[Recorded data]
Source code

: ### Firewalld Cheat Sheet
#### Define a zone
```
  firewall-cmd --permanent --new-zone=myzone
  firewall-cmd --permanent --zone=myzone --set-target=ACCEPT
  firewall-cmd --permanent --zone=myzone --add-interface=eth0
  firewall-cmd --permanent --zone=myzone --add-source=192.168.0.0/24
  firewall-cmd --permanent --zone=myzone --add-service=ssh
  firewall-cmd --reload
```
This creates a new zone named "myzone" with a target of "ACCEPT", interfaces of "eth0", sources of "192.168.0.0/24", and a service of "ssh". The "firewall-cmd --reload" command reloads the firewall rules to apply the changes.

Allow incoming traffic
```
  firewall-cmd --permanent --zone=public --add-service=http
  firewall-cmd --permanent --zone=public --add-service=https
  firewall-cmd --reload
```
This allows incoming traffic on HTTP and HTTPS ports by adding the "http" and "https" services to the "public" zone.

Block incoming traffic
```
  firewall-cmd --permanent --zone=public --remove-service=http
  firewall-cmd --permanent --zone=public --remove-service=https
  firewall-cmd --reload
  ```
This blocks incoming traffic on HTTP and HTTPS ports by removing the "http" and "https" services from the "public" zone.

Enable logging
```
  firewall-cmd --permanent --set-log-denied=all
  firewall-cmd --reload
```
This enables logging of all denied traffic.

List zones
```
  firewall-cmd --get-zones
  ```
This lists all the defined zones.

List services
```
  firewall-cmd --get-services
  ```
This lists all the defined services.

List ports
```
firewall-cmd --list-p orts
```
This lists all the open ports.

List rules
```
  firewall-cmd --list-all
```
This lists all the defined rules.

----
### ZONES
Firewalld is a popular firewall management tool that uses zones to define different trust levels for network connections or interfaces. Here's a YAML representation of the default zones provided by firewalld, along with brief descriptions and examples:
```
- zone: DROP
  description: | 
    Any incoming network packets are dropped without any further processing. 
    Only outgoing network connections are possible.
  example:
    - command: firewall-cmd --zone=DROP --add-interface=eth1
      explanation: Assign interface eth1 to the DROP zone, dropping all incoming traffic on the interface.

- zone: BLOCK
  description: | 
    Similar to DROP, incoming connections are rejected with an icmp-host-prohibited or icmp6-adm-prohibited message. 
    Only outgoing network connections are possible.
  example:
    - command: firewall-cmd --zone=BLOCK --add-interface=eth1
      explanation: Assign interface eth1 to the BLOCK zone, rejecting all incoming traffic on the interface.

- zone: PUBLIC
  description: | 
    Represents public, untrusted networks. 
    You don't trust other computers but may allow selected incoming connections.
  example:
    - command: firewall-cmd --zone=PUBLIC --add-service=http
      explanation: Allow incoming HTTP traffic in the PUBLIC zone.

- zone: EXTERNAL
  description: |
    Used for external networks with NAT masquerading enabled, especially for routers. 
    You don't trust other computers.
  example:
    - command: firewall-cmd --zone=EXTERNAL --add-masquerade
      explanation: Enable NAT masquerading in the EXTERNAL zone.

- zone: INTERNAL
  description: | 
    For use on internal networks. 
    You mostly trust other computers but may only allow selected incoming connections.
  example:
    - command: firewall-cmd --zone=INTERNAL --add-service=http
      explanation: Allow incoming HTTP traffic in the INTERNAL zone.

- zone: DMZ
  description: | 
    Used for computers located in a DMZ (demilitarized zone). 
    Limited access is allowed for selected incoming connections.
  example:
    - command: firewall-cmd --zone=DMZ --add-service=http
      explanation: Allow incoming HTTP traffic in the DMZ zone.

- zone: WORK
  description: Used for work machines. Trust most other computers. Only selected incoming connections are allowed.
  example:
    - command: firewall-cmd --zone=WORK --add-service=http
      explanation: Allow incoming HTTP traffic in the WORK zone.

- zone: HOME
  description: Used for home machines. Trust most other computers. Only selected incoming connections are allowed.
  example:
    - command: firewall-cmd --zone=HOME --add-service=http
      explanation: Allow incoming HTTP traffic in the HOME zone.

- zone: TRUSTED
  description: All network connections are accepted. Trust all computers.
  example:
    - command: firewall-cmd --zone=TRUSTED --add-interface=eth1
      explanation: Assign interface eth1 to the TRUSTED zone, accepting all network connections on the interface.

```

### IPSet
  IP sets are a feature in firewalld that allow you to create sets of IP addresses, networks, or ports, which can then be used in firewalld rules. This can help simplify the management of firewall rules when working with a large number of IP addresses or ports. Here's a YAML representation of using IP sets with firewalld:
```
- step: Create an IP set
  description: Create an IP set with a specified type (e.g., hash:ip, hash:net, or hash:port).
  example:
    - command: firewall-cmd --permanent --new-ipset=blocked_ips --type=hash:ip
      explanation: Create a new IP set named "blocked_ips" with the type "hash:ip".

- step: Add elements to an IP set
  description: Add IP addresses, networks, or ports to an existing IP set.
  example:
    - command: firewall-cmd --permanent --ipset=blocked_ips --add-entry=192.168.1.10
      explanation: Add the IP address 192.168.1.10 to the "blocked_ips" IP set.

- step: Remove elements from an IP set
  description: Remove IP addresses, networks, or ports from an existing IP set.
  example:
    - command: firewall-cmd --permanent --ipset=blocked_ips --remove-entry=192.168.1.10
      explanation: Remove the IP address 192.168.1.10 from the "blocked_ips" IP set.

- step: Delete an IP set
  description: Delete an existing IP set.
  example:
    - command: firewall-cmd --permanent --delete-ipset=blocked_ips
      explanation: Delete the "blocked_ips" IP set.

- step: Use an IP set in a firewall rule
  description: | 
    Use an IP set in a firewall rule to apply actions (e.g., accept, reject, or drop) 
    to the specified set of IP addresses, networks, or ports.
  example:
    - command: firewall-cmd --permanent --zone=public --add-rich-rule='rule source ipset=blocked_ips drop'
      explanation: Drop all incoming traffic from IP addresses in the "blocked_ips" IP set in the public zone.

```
[/Recorded data]
Your goal: Look through the entries above and list every line containing "YAML".

Task result:
Firewalld is a popular firewall management tool that uses zones to define different trust levels for network connections or interfaces. Here's a YAML representation of the default zones provided by firewalld, along with brief descriptions and examples:
  IP sets are a feature in firewalld that allow you to create sets of IP addresses, networks, or ports, which can then be used in firewalld rules. This can help simplify the management of firewall rules when working with a large number of IP addresses or ports. Here's a YAML representation of using IP sets with firewalld:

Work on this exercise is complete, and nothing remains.